The small and aerodynamically designed Zeppelin is one of two new concept designs unveiled as part of the Future Cycles project by The Future People, which aims to "combine the weather protection and carrying capacity of a car with the efficiency of a bicycle".
The vehicle can achieve a cruising speed of 25 miles per hour on flat ground using a combination of human pedalling and an electric motor.
"These are concept cars in the true sense," said designer Cameron Van Dyke. "They propose an alternative set of values in relation to transportation. My hope is to get people to imagine new possibilities for the way we travel."
"The goal with the Zeppelin was to find an ideal point at which a bicycle and car could coexist within the same object."
The structure of the vehicle was created using lightweight materials including aluminium and polycarbonate, resulting in a total weight of just 123 kilograms. The pod-like body comprises a series of curved horizontal panels that have been bolted together.

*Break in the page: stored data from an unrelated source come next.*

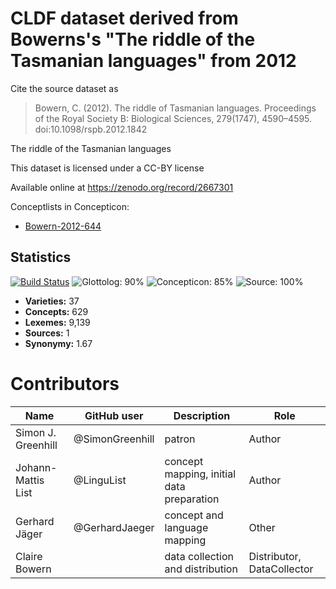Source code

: # CLDF dataset derived from Bowerns's "The riddle of the Tasmanian languages" from 2012

Cite the source dataset as

> Bowern, C. (2012). The riddle of Tasmanian languages. Proceedings of the Royal Society B: Biological Sciences, 279(1747), 4590–4595. doi:10.1098/rspb.2012.1842


The riddle of the Tasmanian languages

This dataset is licensed under a CC-BY license

Available online at https://zenodo.org/record/2667301


Conceptlists in Concepticon:
- [Bowern-2012-644](https://concepticon.clld.org/contributions/Bowern-2012-644)
## Statistics


[![Build Status](https://travis-ci.org/lexibank/bowerntasmanian.svg?branch=master)](https://travis-ci.org/lexibank/bowerntasmanian)
![Glottolog: 90%](https://img.shields.io/badge/Glottolog-90%25-green.svg "Glottolog: 90%")
![Concepticon: 85%](https://img.shields.io/badge/Concepticon-85%25-yellowgreen.svg "Concepticon: 85%")
![Source: 100%](https://img.shields.io/badge/Source-100%25-brightgreen.svg "Source: 100%")

- **Varieties:** 37
- **Concepts:** 629
- **Lexemes:** 9,139
- **Sources:** 1
- **Synonymy:** 1.67

# Contributors

Name               | GitHub user     | Description                          | Role
---                | ---             | ---                                  | ---
Simon J. Greenhill | @SimonGreenhill | patron                               | Author
Johann-Mattis List | @LinguList | concept mapping, initial data preparation | Author 
Gerhard Jäger | @GerhardJaeger | concept and language mapping | Other
Claire Bowern |  | data collection and distribution | Distributor, DataCollector


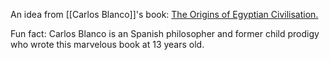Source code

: An idea from [[Carlos Blanco]]'s book: [The Origins of Egyptian Civilisation. ](https://www.edicionesdauro.com/articulo/1073-EL-NACIMIENTO-DE-LA-CIVILIZACI%C3%93N-EGIPCIA//)

Fun fact: Carlos Blanco is an Spanish philosopher and former child prodigy who wrote this marvelous book at 13 years old.

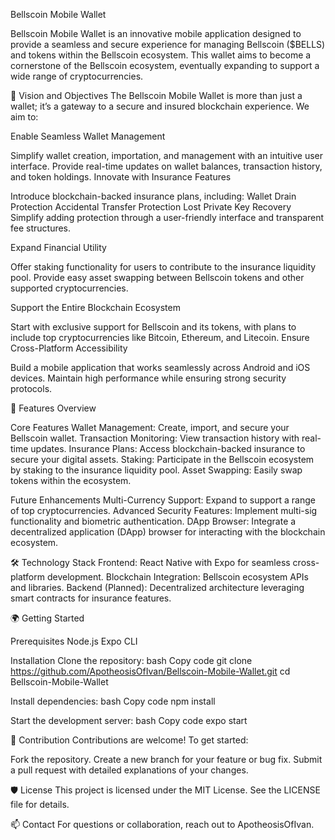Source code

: Bellscoin Mobile Wallet

Bellscoin Mobile Wallet is an innovative mobile application designed to provide a seamless and secure experience for managing Bellscoin ($BELLS) and tokens within the Bellscoin ecosystem. This wallet aims to become a cornerstone of the Bellscoin ecosystem, eventually expanding to support a wide range of cryptocurrencies.

🚀 Vision and Objectives
The Bellscoin Mobile Wallet is more than just a wallet; it’s a gateway to a secure and insured blockchain experience. We aim to:

Enable Seamless Wallet Management

Simplify wallet creation, importation, and management with an intuitive user interface.
Provide real-time updates on wallet balances, transaction history, and token holdings.
Innovate with Insurance Features

Introduce blockchain-backed insurance plans, including:
Wallet Drain Protection
Accidental Transfer Protection
Lost Private Key Recovery
Simplify adding protection through a user-friendly interface and transparent fee structures.

Expand Financial Utility

Offer staking functionality for users to contribute to the insurance liquidity pool.
Provide easy asset swapping between Bellscoin tokens and other supported cryptocurrencies.

Support the Entire Blockchain Ecosystem

Start with exclusive support for Bellscoin and its tokens, with plans to include top cryptocurrencies like Bitcoin, Ethereum, and Litecoin.
Ensure Cross-Platform Accessibility

Build a mobile application that works seamlessly across Android and iOS devices.
Maintain high performance while ensuring strong security protocols.

🌟 Features Overview

Core Features
Wallet Management: Create, import, and secure your Bellscoin wallet.
Transaction Monitoring: View transaction history with real-time updates.
Insurance Plans: Access blockchain-backed insurance to secure your digital assets.
Staking: Participate in the Bellscoin ecosystem by staking to the insurance liquidity pool.
Asset Swapping: Easily swap tokens within the ecosystem.

Future Enhancements
Multi-Currency Support: Expand to support a range of top cryptocurrencies.
Advanced Security Features: Implement multi-sig functionality and biometric authentication.
DApp Browser: Integrate a decentralized application (DApp) browser for interacting with the blockchain ecosystem.

🛠️ Technology Stack
Frontend: React Native with Expo for seamless cross-platform development.
Blockchain Integration: Bellscoin ecosystem APIs and libraries.
Backend (Planned): Decentralized architecture leveraging smart contracts for insurance features.

🌍 Getting Started

Prerequisites
Node.js
Expo CLI

Installation
Clone the repository:
bash
Copy code
git clone https://github.com/ApotheosisOfIvan/Bellscoin-Mobile-Wallet.git
cd Bellscoin-Mobile-Wallet

Install dependencies:
bash
Copy code
npm install

Start the development server:
bash
Copy code
expo start

👥 Contribution
Contributions are welcome! To get started:

Fork the repository.
Create a new branch for your feature or bug fix.
Submit a pull request with detailed explanations of your changes.

🛡️ License
This project is licensed under the MIT License. See the LICENSE file for details.

📫 Contact
For questions or collaboration, reach out to ApotheosisOfIvan.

The vehicle is designed for two riders to sit side by side underneath the domed roof, which hinges up from the back to provide access. Each person has their own set of pedals to propel the car forward, while a 750-watt electric rear motor offers a 20-mile range.
Despite being designed to fuse aspects of a bicycle with a motor vehicle, the hybrid meets the legal definition of a bicycle in many American states, meaning neither a licence nor insurance is required to operate one.
The second design, called Cyclone, is purely pedal-powered and references both the Model T – the world's first mass-produced vehicle created by Henry Ford – and what Van Dyke calls "iPod styling" in its form.
Featuring brushed aluminium details and an interior of leather and mahogany, the Cyclone was created using boat-building techniques in combination with bicycle technology.
This vehicle is peddled by two riders and has the capacity to carry cargo, as well as an additional two passengers.
"The Cyclone offers a concept for a future vehicle," Van Dyke explains, "but it also poses questions about the history of automobile culture itself – its values and its priorities."